START LISTED RECORDS

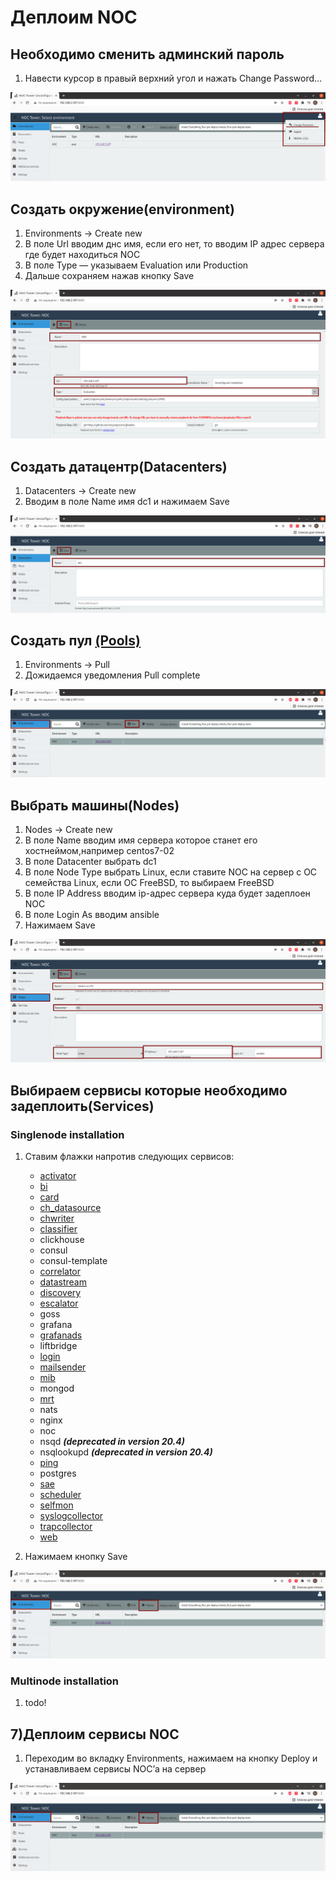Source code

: # Деплоим NOC

## Необходимо сменить админский пароль

1. Навести курсор в правый верхний угол и нажать Change Password…

![](./img/tower-main-window.png)

## Cоздать окружение(environment)

1. Environments → Create new
2. В поле Url вводим днс имя, если его нет, то вводим IP адрес  сервера где будет находиться NOC
3. В поле Type — указываем Evaluation или Production  
4. Дальше сохраняем нажав кнопку Save

![](./img/tower-create-env.png)

## Создать датацентр(Datacenters)

1. Datacenters → Create new
2. Вводим в поле Name имя dc1 и нажимаем Save

![](./img/tower-create-dc.png)

## Создать пул [(Pools)](https://code.getnoc.com/noc/noc/-/edit/master/docs/en/docs/user/reference/concepts/pool/index.md)

1. Environments → Pull
2. Дожидаемся уведомления Pull complete

![](./img/tower-pull-playbooks.png)

## Выбрать машины(Nodes)

1. Nodes → Create new
2. В поле Name вводим имя сервера которое станет его хостнеймом,например centos7-02
3. В поле Datacenter выбрать dc1
4. В поле Node Type выбрать Linux, если ставите NOC на сервер с ОС семейства Linux, если ОС FreeBSD, то выбираем FreeBSD
5. В поле IP Address вводим ip-адрес сервера куда будет задеплоен NOC
6. В поле Login As вводим ansible
7. Нажимаем Save

![](./img/tower-add-node.png)

## Выбираем сервисы которые необходимо задеплоить(Services)

### Singlenode installation

1. Ставим флажки напротив следующих сервисов:
	* [activator](https://docs.getnoc.com/master/en/admin/reference/services/activator/)
	* [bi](https://docs.getnoc.com/master/en/admin/reference/services/bi/)
	* [card](https://docs.getnoc.com/master/en/admin/reference/services/card/)
	* [ch_datasource](https://docs.getnoc.com/master/en/admin/reference/services/datasource/)
	* [chwriter](https://docs.getnoc.com/master/en/admin/reference/services/chwriter/)
	* [classifier](https://docs.getnoc.com/master/en/admin/reference/services/classifier/)
	* clickhouse
	* consul
	* consul-template
	* [correlator](https://docs.getnoc.com/master/en/admin/reference/services/correlator/)
	* [datastream](https://docs.getnoc.com/master/en/admin/reference/services/datastream/)
	* [discovery](https://docs.getnoc.com/master/en/admin/reference/services/discovery/)
	* [escalator](https://docs.getnoc.com/master/en/admin/reference/services/escalator/)
	* goss
	* grafana
	* [grafanads](https://docs.getnoc.com/master/en/admin/reference/services/grafanads/)
	* liftbridge
	* [login](https://docs.getnoc.com/master/en/admin/reference/services/login/)
	* [mailsender](https://docs.getnoc.com/master/en/admin/reference/services/mailsender/)
	* [mib](https://docs.getnoc.com/master/en/admin/reference/services/mib/)
	* mongod
	* [mrt](https://docs.getnoc.com/master/en/admin/reference/services/mrt/)
	* nats
	* nginx
	* noc
	* nsqd **_(deprecated in version 20.4)_**
	* nsqlookupd **_(deprecated in version 20.4)_**
	* [ping](https://docs.getnoc.com/master/en/admin/reference/services/ping)
	* postgres
	* [sae](https://docs.getnoc.com/master/en/admin/reference/services/sae/)
	* [scheduler](https://docs.getnoc.com/master/en/admin/reference/services/scheduler/)
	* [selfmon](https://docs.getnoc.com/master/en/admin/reference/services/selfmon/)
	* [syslogcollector](https://docs.getnoc.com/master/en/admin/reference/services/syslogcollector/)
	* [trapcollector](https://docs.getnoc.com/master/en/admin/reference/services/trapcollector/)
	* [web](https://docs.getnoc.com/master/en/admin/reference/services/web/)

2. Нажимаем кнопку Save

![](./img/6.png)

### Multinode installation

1. todo!

## 7)Деплоим сервисы NOC

1. Переходим во вкладку Environments, нажимаем на кнопку Deploy и устанавливаем сервисы NOC’а на сервер

![](./img/tower-run-deploy.png)
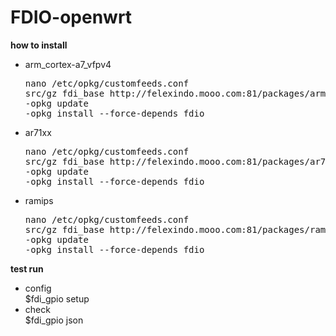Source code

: # FDIO-openwrt
<strong>how to install</strong>
<ul>
<li>arm_cortex-a7_vfpv4</li>
<pre>
nano /etc/opkg/customfeeds.conf
src/gz fdi_base http://felexindo.mooo.com:81/packages/arm_cortex-a7_vfpv4/base
-opkg update
-opkg install --force-depends fdio
</pre>
<li>ar71xx</li>
<pre>
nano /etc/opkg/customfeeds.conf
src/gz fdi_base http://felexindo.mooo.com:81/packages/ar71xx/base
-opkg update
-opkg install --force-depends fdio
</pre>
<li>ramips</li>
<pre>
nano /etc/opkg/customfeeds.conf
src/gz fdi_base http://felexindo.mooo.com:81/packages/ramips/base
-opkg update
-opkg install --force-depends fdio
</pre>
</ul>
<strong>test run</strong>
<ul>
<li>config</li>
$fdi_gpio setup
<li>check</li>
$fdi_gpio json
</ul>
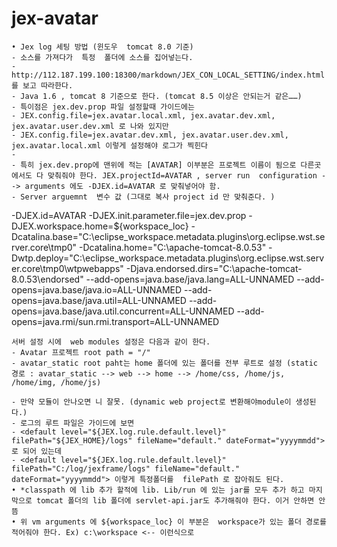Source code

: # jex-avatar

	• Jex log 세팅 방법 (윈도우  tomcat 8.0 기준)
	- 소스를 가져다가  특정  폴더에 소스를 집어넣는다. 
	- http://112.187.199.100:18300/markdown/JEX_CON_LOCAL_SETTING/index.html 를 보고 따라한다. 
	- Java 1.6 , tomcat 8 기준으로 한다. (tomcat 8.5 이상은 안되는거 같은……)
	- 특이점은 jex.dev.prop 파일 설정할때 가이드에는 
	- JEX.config.file=jex.avatar.local.xml, jex.avatar.dev.xml, jex.avatar.user.dev.xml 로 나와 있지만 
	- JEX.config.file=jex.avatar.dev.xml, jex.avatar.user.dev.xml, jex.avatar.local.xml 이렇게 설정해야 로그가 찍힌다
	- 
	- 특히 jex.dev.prop에 맨위에 적는 [AVATAR] 이부분은 프로젝트 이름이 됨으로 다른곳에서도 다 맞춰줘야 한다. JEX.projectId=AVATAR , server run  configuration --> arguments 에도 -DJEX.id=AVATAR 로 맞춰넣어야 함. 
	- Server arguemnt  변수 값 (그대로 복사 project id 만 맞춰준다. )
	
  -DJEX.id=AVATAR
	-DJEX.init.parameter.file=jex.dev.prop
	-DJEX.workspace.home=${workspace_loc} 
	-Dcatalina.base="C:\eclipse_workspace\.metadata\.plugins\org.eclipse.wst.server.core\tmp0" -Dcatalina.home="C:\apache-tomcat-8.0.53" -Dwtp.deploy="C:\eclipse_workspace\.metadata\.plugins\org.eclipse.wst.server.core\tmp0\wtpwebapps" -Djava.endorsed.dirs="C:\apache-tomcat-8.0.53\endorsed"
	 --add-opens=java.base/java.lang=ALL-UNNAMED --add-opens=java.base/java.io=ALL-UNNAMED --add-opens=java.base/java.util=ALL-UNNAMED --add-opens=java.base/java.util.concurrent=ALL-UNNAMED --add-opens=java.rmi/sun.rmi.transport=ALL-UNNAMED
	
	서버 설정 시에  web modules 설정은 다음과 같이 한다. 
	- Avatar 프로젝트 root path = "/"
	- avatar_static root paht는 home 폴더에 있는 폴더를 전부 루트로 설정 (static 경로 : avatar_static --> web --> home --> /home/css, /home/js, /home/img, /home/js)
	
	- 만약 모듈이 안나오면 니 잘못. (dynamic web project로 변환해야module이 생성된다.) 
	- 로그의 루트 파일은 가이드에 보면 
	- <default level="${JEX.log.rule.default.level}" filePath="${JEX_HOME}/logs" fileName="default." dateFormat="yyyymmdd"> 로 되어 있는데 
	- <default level="${JEX.log.rule.default.level}" filePath="C:/log/jexframe/logs" fileName="default." dateFormat="yyyymmdd"> 이렇게 특정폴더를  filePath 로 잡아줘도 된다. 
	• *classpath 에 lib 추가 할적에 lib. Lib/run 에 있는 jar를 모두 추가 하고 마지막으로 tomcat 폴더의 lib 폴더에 servlet-api.jar도 추가해줘야 한다. 이거 안하면 안뜸
	• 위 vm arguments 에 ${workspace_loc} 이 부분은  workspace가 있는 폴더 경로를적어줘야 한다. Ex) c:\workspace <-- 이런식으로 
	

	
	
	
	
	
	
	

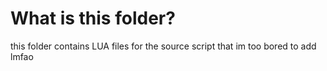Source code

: # What is this folder?
this folder contains LUA files for the source script that im too bored to add lmfao

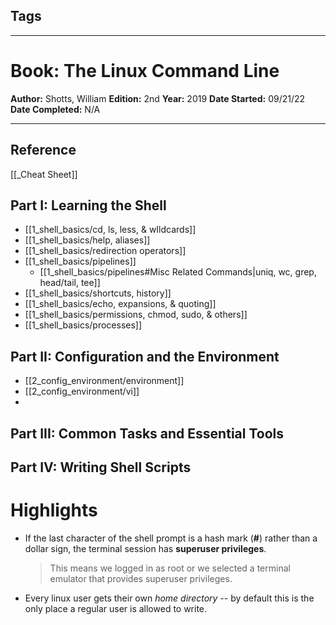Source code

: ## Tags
___

# Book: The Linux Command Line
**Author:** Shotts, William
**Edition:** 2nd
**Year:** 2019
**Date Started:** 09/21/22
**Date Completed:** N/A
___
## Reference
[[_Cheat Sheet]]


## Part I: Learning the Shell
* [[1_shell_basics/cd, ls, less, & wIldcards]]
* [[1_shell_basics/help, aliases]]
* [[1_shell_basics/redirection operators]]
* [[1_shell_basics/pipelines]] 
	* [[1_shell_basics/pipelines#Misc Related Commands|uniq, wc, grep, head/tail, tee]]
* [[1_shell_basics/shortcuts, history]]
* [[1_shell_basics/echo, expansions, & quoting]]
* [[1_shell_basics/permissions, chmod, sudo, & others]]
* [[1_shell_basics/processes]]

## Part II: Configuration and the Environment
* [[2_config_environment/environment]]
* [[2_config_environment/vi]]
* 

## Part III: Common Tasks and Essential Tools


## Part IV: Writing Shell Scripts

# Highlights
* If the last character of the shell prompt is a hash mark (**#**) rather than a dollar sign, the terminal session has **superuser privileges**.
	> This means we logged in as root or we selected a terminal emulator that provides superuser privileges.

* Every linux user gets their own *home directory* -- by default this is the only place a regular user is allowed to write.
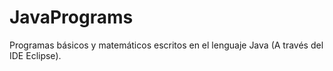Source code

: # JavaPrograms
Programas básicos y matemáticos escritos en el lenguaje Java (A través del IDE Eclipse).
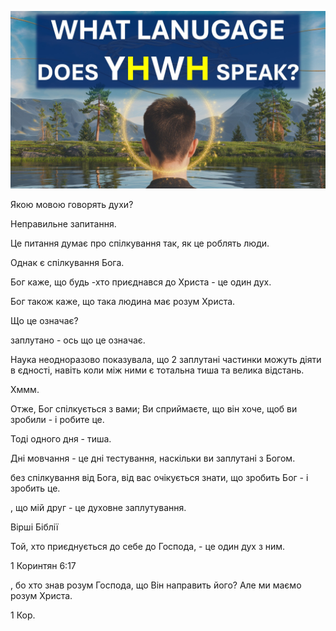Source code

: ![Video cover image](../cover.jpg)

Якою мовою говорять духи?

Неправильне запитання.

Це питання думає про спілкування так, як це роблять люди.

Однак є спілкування Бога.

Бог каже, що будь -хто приєднався до Христа - це один дух.

Бог також каже, що така людина має розум Христа.

Що це означає?

заплутано - ось що це означає.

Наука неодноразово показувала, що 2 заплутані частинки можуть діяти в єдності, навіть коли між ними є тотальна тиша та велика відстань.

Хммм.

Отже, Бог спілкується з вами; Ви сприймаєте, що він хоче, щоб ви зробили - і робите це.

Тоді одного дня - тиша.

Дні мовчання - це дні тестування, наскільки ви заплутані з Богом.

без спілкування від Бога, від вас очікується знати, що зробить Бог - і зробить це.

, що мій друг - це духовне заплутування.

Вірші Біблії

Той, хто приєднується до себе до Господа, - це один дух з ним.

1 Коринтян 6:17

, бо хто знав розум Господа, що Він направить його? Але ми маємо розум Христа.

1 Кор.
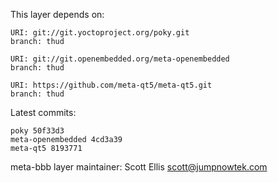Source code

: This layer depends on:

    URI: git://git.yoctoproject.org/poky.git
    branch: thud

    URI: git://git.openembedded.org/meta-openembedded
    branch: thud

    URI: https://github.com/meta-qt5/meta-qt5.git
    branch: thud

Latest commits:

    poky 50f33d3
    meta-openembedded 4cd3a39
    meta-qt5 8193771


meta-bbb layer maintainer: Scott Ellis <scott@jumpnowtek.com>
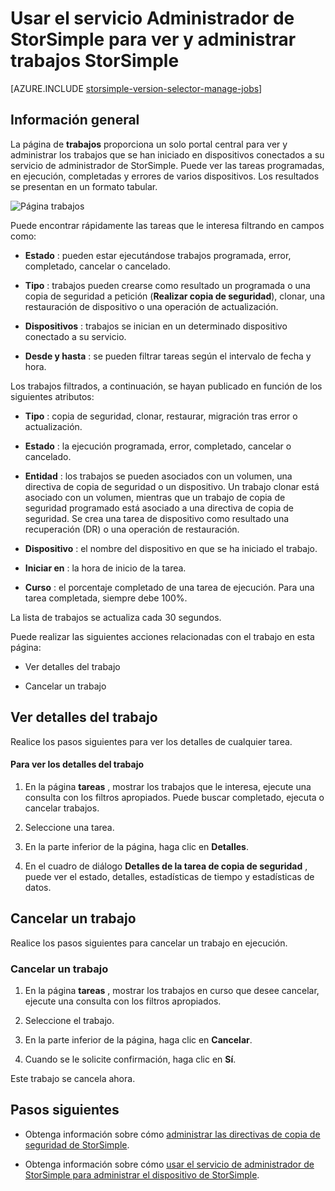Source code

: <properties 
   pageTitle="Ver y administrar trabajos de StorSimple | Microsoft Azure"
   description="Describe la página de trabajos de servicio de StorSimple Manager y cómo usarlo para realizar un seguimiento de los trabajos de copia de seguridad recientes, actuales y programados."
   services="storsimple"
   documentationCenter="NA"
   authors="alkohli"
   manager="carmonm"
   editor=""/>
<tags 
   ms.service="storsimple"
   ms.devlang="NA"
   ms.topic="article"
   ms.tgt_pltfrm="NA"
   ms.workload="TBD"
   ms.date="08/17/2016"
   ms.author="alkohli" />

# <a name="use-the-storsimple-manager-service-to-view-and-manage-storsimple-jobs"></a>Usar el servicio Administrador de StorSimple para ver y administrar trabajos StorSimple

[AZURE.INCLUDE [storsimple-version-selector-manage-jobs](../../includes/storsimple-version-selector-manage-jobs.md)]

## <a name="overview"></a>Información general

La página de **trabajos** proporciona un solo portal central para ver y administrar los trabajos que se han iniciado en dispositivos conectados a su servicio de administrador de StorSimple. Puede ver las tareas programadas, en ejecución, completadas y errores de varios dispositivos. Los resultados se presentan en un formato tabular. 

![Página trabajos](./media/storsimple-manage-jobs/HCS_JobsPage.png)

Puede encontrar rápidamente las tareas que le interesa filtrando en campos como:

- **Estado** : pueden estar ejecutándose trabajos programada, error, completado, cancelar o cancelado.

- **Tipo** : trabajos pueden crearse como resultado un programada o una copia de seguridad a petición (**Realizar copia de seguridad**), clonar, una restauración de dispositivo o una operación de actualización.

- **Dispositivos** : trabajos se inician en un determinado dispositivo conectado a su servicio.

- **Desde y hasta** : se pueden filtrar tareas según el intervalo de fecha y hora.

Los trabajos filtrados, a continuación, se hayan publicado en función de los siguientes atributos:

- **Tipo** : copia de seguridad, clonar, restaurar, migración tras error o actualización.

- **Estado** : la ejecución programada, error, completado, cancelar o cancelado.

- **Entidad** : los trabajos se pueden asociados con un volumen, una directiva de copia de seguridad o un dispositivo. Un trabajo clonar está asociado con un volumen, mientras que un trabajo de copia de seguridad programado está asociado a una directiva de copia de seguridad. Se crea una tarea de dispositivo como resultado una recuperación (DR) o una operación de restauración.

- **Dispositivo** : el nombre del dispositivo en que se ha iniciado el trabajo.

- **Iniciar en** : la hora de inicio de la tarea.

- **Curso** : el porcentaje completado de una tarea de ejecución. Para una tarea completada, siempre debe 100%.

La lista de trabajos se actualiza cada 30 segundos.

Puede realizar las siguientes acciones relacionadas con el trabajo en esta página:

- Ver detalles del trabajo

- Cancelar un trabajo

## <a name="view-job-details"></a>Ver detalles del trabajo

Realice los pasos siguientes para ver los detalles de cualquier tarea.

#### <a name="to-view-job-details"></a>Para ver los detalles del trabajo

1. En la página **tareas** , mostrar los trabajos que le interesa, ejecute una consulta con los filtros apropiados. Puede buscar completado, ejecuta o cancelar trabajos.

2. Seleccione una tarea.

3. En la parte inferior de la página, haga clic en **Detalles**.

4. En el cuadro de diálogo **Detalles de la tarea de copia de seguridad** , puede ver el estado, detalles, estadísticas de tiempo y estadísticas de datos.

## <a name="cancel-a-job"></a>Cancelar un trabajo

Realice los pasos siguientes para cancelar un trabajo en ejecución.

### <a name="to-cancel-a-job"></a>Cancelar un trabajo

1. En la página **tareas** , mostrar los trabajos en curso que desee cancelar, ejecute una consulta con los filtros apropiados.

1. Seleccione el trabajo.

1. En la parte inferior de la página, haga clic en **Cancelar**.

1. Cuando se le solicite confirmación, haga clic en **Sí**.

Este trabajo se cancela ahora.

## <a name="next-steps"></a>Pasos siguientes

- Obtenga información sobre cómo [administrar las directivas de copia de seguridad de StorSimple](storsimple-manage-backup-policies.md).

- Obtenga información sobre cómo [usar el servicio de administrador de StorSimple para administrar el dispositivo de StorSimple](storsimple-manager-service-administration.md).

END LISTED RECORDS

WHAT THIS TASK INVOLVES:
Which of the lines above include the word "openembedded"? Copy each of them.

SOLUTION BELOW:
    URI: git://git.openembedded.org/meta-openembedded
    meta-openembedded 4cd3a39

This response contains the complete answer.